Emergence of the 3D diluted Ising model universality class in a mixture of two magnets

TL;DR

This study shows that structural disorder alone, without non-magnetic impurities, can lead to the emergence of the 3D diluted Ising universality class in a mixture of two different Ising magnets, confirmed by Monte Carlo and renormalization group analyses.

Contribution

It demonstrates that disorder in spin arrangement, not non-magnetic components, causes the universality class change in 3D Ising models, supported by simulations and theoretical calculations.

Findings

Emergence of 3D diluted Ising universality class due to structural disorder.

Critical exponents match those of site-diluted 3D Ising model.

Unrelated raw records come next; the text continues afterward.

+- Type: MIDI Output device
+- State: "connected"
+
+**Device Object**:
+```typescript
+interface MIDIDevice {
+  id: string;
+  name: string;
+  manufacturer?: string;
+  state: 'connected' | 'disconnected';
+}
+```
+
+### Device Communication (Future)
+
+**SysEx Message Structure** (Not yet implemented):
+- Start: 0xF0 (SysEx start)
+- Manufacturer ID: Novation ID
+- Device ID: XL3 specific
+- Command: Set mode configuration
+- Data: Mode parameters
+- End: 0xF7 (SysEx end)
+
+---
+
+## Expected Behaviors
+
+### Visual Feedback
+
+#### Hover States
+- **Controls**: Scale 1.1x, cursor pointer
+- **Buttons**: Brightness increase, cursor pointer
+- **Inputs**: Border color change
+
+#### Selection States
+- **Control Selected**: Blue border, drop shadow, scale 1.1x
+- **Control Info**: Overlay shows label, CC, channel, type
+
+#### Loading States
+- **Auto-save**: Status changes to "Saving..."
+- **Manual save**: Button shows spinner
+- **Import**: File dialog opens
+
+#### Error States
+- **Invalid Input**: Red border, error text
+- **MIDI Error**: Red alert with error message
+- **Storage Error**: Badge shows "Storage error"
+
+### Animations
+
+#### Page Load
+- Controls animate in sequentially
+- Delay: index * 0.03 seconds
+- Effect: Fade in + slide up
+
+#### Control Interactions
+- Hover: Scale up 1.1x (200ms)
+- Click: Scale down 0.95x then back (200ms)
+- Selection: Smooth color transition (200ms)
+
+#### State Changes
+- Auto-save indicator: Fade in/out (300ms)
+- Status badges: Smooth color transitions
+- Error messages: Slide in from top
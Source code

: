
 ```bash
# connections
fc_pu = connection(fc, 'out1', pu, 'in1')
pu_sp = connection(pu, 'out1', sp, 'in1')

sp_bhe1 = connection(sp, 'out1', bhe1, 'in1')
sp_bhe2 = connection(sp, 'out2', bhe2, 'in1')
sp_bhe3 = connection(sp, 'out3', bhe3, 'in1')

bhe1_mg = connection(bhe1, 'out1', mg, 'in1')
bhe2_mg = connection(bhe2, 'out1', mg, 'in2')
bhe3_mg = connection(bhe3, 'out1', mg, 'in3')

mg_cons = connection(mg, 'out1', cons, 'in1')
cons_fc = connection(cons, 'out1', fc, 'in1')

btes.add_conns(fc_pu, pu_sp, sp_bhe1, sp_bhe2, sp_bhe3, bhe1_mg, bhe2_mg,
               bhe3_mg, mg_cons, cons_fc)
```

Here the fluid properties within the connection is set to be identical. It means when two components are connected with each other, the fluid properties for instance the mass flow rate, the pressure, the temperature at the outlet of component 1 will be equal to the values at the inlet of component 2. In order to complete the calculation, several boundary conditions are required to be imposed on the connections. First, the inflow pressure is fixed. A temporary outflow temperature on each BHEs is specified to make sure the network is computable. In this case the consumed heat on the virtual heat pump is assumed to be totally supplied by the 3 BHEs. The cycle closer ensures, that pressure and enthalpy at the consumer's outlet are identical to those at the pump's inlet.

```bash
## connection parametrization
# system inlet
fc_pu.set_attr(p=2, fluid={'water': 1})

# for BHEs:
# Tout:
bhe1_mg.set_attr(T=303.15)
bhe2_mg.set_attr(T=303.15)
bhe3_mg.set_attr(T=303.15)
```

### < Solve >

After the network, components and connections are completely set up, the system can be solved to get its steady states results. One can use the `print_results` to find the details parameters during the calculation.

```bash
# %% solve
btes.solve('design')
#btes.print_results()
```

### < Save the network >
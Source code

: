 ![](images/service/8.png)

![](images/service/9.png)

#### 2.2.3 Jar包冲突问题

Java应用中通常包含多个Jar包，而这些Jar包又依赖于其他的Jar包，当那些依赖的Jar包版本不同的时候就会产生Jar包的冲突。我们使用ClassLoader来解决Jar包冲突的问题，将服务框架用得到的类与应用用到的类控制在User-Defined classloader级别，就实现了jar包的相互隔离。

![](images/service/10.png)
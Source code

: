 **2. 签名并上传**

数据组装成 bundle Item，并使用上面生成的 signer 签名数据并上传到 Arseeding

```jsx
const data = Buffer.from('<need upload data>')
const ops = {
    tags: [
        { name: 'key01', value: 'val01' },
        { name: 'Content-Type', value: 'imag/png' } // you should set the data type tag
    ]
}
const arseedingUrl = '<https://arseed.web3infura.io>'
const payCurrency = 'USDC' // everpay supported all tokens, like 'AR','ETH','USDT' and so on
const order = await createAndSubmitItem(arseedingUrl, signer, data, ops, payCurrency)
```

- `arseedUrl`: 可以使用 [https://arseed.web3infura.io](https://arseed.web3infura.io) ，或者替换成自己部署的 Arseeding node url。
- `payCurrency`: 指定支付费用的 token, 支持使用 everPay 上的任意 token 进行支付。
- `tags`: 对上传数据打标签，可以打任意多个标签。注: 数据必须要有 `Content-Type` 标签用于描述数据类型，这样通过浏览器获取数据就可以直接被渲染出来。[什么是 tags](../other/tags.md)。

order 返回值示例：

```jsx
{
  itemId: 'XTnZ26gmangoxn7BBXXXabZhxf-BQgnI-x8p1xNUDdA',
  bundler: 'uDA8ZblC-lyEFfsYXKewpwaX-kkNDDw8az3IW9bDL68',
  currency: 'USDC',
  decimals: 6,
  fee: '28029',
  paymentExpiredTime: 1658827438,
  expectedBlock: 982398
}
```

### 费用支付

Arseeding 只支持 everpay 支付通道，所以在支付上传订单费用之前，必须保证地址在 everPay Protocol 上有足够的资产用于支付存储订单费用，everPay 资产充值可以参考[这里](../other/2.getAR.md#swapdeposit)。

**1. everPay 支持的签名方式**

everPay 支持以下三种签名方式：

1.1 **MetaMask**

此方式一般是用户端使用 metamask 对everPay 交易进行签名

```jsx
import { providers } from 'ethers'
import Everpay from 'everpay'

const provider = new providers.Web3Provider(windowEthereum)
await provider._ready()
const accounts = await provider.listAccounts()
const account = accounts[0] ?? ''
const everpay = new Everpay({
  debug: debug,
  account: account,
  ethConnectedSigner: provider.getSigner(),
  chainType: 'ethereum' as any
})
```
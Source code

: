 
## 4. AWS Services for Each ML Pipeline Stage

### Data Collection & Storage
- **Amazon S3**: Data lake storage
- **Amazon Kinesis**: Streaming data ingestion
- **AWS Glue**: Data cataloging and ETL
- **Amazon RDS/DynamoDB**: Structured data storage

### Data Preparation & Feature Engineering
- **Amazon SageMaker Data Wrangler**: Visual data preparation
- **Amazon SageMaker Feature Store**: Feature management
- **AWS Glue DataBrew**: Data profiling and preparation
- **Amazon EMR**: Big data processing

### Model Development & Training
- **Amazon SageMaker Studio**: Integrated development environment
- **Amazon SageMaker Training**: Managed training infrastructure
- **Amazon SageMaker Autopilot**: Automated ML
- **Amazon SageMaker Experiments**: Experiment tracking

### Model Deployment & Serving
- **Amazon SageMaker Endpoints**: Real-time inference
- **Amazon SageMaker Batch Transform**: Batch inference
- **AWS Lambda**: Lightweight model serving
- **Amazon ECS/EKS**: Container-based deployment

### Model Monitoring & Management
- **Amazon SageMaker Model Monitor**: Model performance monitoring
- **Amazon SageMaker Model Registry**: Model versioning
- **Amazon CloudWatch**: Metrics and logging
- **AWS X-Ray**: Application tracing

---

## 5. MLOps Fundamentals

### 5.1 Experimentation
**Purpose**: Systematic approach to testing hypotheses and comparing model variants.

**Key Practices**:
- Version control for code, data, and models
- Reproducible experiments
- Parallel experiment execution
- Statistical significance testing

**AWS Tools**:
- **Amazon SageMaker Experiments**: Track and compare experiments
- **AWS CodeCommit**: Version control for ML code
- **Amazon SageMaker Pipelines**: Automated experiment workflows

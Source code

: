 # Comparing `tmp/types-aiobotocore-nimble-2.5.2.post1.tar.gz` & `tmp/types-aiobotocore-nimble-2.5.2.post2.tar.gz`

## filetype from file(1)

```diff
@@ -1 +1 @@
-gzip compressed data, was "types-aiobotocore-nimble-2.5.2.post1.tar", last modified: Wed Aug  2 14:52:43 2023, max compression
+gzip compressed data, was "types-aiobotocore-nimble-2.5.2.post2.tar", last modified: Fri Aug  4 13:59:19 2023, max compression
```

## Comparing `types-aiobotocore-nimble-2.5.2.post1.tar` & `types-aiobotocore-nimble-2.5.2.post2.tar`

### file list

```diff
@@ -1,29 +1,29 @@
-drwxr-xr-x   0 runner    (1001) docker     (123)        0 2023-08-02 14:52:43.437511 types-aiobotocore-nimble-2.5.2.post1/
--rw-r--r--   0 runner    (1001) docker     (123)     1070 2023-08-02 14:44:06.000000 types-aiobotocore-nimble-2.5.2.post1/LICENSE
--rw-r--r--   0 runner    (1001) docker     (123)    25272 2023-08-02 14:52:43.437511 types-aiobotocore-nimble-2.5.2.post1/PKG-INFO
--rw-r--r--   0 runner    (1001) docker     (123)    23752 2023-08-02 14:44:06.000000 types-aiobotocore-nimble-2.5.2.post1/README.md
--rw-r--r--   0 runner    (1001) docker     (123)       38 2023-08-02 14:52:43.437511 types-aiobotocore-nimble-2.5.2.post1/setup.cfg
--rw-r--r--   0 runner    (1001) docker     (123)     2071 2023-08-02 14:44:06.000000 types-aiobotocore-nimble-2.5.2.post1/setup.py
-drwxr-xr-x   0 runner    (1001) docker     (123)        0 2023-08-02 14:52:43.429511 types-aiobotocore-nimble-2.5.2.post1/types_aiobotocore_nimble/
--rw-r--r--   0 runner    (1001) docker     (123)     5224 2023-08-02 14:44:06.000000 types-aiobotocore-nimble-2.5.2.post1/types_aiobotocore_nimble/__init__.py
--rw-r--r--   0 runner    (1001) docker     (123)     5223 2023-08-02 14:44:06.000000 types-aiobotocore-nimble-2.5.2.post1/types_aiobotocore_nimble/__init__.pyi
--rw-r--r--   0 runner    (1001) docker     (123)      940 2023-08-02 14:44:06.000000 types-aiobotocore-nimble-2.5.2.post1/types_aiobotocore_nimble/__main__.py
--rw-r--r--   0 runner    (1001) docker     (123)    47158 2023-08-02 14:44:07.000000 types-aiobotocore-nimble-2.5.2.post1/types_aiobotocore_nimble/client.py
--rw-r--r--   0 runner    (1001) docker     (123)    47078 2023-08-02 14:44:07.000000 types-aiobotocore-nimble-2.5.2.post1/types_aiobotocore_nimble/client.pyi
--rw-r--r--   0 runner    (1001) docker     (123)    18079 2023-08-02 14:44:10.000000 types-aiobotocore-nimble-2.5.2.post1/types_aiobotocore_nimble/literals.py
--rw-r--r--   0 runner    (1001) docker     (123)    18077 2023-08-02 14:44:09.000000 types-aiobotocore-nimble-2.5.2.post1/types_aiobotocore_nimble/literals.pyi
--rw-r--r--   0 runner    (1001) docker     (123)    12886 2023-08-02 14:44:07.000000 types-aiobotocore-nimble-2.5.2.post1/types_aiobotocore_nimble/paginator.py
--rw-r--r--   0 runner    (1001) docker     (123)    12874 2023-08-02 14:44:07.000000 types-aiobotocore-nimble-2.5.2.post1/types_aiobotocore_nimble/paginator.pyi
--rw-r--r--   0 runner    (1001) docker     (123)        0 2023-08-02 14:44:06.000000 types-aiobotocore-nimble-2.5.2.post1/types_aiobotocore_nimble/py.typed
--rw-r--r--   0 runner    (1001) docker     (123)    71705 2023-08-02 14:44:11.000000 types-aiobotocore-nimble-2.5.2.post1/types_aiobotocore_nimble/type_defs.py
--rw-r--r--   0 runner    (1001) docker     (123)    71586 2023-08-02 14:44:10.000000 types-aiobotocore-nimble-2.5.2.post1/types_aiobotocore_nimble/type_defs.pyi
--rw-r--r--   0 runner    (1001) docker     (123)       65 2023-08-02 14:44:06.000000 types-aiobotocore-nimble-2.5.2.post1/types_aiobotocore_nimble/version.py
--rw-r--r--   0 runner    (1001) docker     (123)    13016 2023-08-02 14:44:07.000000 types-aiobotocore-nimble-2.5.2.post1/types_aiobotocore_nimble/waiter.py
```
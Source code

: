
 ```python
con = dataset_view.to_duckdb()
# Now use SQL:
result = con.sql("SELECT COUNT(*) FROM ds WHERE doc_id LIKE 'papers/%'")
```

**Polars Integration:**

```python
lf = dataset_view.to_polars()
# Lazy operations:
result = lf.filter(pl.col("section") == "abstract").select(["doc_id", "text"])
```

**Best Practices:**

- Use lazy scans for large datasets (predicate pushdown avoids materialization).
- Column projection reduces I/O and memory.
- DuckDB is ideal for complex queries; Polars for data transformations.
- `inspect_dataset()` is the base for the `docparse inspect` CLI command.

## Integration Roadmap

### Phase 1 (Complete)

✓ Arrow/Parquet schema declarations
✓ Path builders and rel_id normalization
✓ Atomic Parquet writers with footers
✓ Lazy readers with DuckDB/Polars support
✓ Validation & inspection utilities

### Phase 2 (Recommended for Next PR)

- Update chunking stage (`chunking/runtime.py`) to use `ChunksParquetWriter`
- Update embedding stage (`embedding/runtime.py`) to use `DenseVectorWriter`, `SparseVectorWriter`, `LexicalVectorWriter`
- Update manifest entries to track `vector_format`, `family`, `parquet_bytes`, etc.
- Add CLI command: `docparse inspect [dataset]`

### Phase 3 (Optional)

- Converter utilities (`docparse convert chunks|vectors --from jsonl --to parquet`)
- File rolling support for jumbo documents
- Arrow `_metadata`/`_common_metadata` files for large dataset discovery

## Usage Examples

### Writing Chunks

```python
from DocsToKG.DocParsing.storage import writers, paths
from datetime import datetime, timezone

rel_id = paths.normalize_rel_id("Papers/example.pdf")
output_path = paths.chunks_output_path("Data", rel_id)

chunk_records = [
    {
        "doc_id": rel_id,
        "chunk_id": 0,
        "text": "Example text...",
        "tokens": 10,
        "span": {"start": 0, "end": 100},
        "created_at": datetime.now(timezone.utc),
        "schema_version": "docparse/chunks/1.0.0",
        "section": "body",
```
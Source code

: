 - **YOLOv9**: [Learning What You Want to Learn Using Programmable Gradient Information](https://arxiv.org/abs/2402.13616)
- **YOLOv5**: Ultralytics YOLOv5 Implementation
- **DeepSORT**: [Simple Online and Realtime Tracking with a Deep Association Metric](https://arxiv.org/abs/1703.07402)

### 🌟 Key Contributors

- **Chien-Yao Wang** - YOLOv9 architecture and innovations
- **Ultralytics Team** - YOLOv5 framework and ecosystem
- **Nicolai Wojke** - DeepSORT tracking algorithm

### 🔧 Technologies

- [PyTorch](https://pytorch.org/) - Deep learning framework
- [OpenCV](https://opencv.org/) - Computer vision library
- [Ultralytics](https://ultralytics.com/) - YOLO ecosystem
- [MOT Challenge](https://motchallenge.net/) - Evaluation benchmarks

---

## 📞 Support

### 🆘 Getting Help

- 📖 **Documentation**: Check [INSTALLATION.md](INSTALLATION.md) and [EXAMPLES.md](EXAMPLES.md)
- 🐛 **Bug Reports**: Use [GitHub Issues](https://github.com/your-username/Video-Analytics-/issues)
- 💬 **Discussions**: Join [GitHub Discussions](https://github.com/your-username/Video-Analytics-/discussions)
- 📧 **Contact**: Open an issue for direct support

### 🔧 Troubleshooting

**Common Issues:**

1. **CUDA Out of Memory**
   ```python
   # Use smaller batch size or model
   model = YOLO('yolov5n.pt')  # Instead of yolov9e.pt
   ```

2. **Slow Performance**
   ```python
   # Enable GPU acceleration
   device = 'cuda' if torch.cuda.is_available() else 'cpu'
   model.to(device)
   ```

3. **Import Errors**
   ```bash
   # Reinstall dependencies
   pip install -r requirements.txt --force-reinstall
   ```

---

Effective critical behavior depends on spin length and concentration parameters.

Abstract

Usually, the impact of structural disorder on the magnetic phase transition in the 3D Ising model is analyzed within the framework of quenched dilution by a non-magnetic component, where some lattice sites are occupied by Ising spins, while others are non-magnetic. This kind of quenched dilution, according to the Harris criterion, leads to a change in the critical exponents that govern the asymptotics in the vicinity of the phase transition point. However, the inherent reason for the emergence of a new, random Ising model universality class is not the presence of a non-magnetic component but the disorder in structure of spin arrangement. To demonstrate this fact, in this paper, we set up extensive Monte Carlo simulations of a random mixture of two Ising-like magnets that differ in spin length $s$ and concentration $c$. In doing so, we analyze the effect of structural disorder \textit{per se} without appealing to the presence of a non-magnetic component. We support our numerical simulations with renormalization group calculations. Our results demonstrate the emergence of the 3D randomly diluted Ising model universality class in a random mixture of two Ising magnets. While the asymptotic critical exponents coincide with those known for the site-diluted 3D Ising model, the effective critical behavior is triggered by parameters $s$ and $c$. The impact of their interplay is a subject of detailed analysis.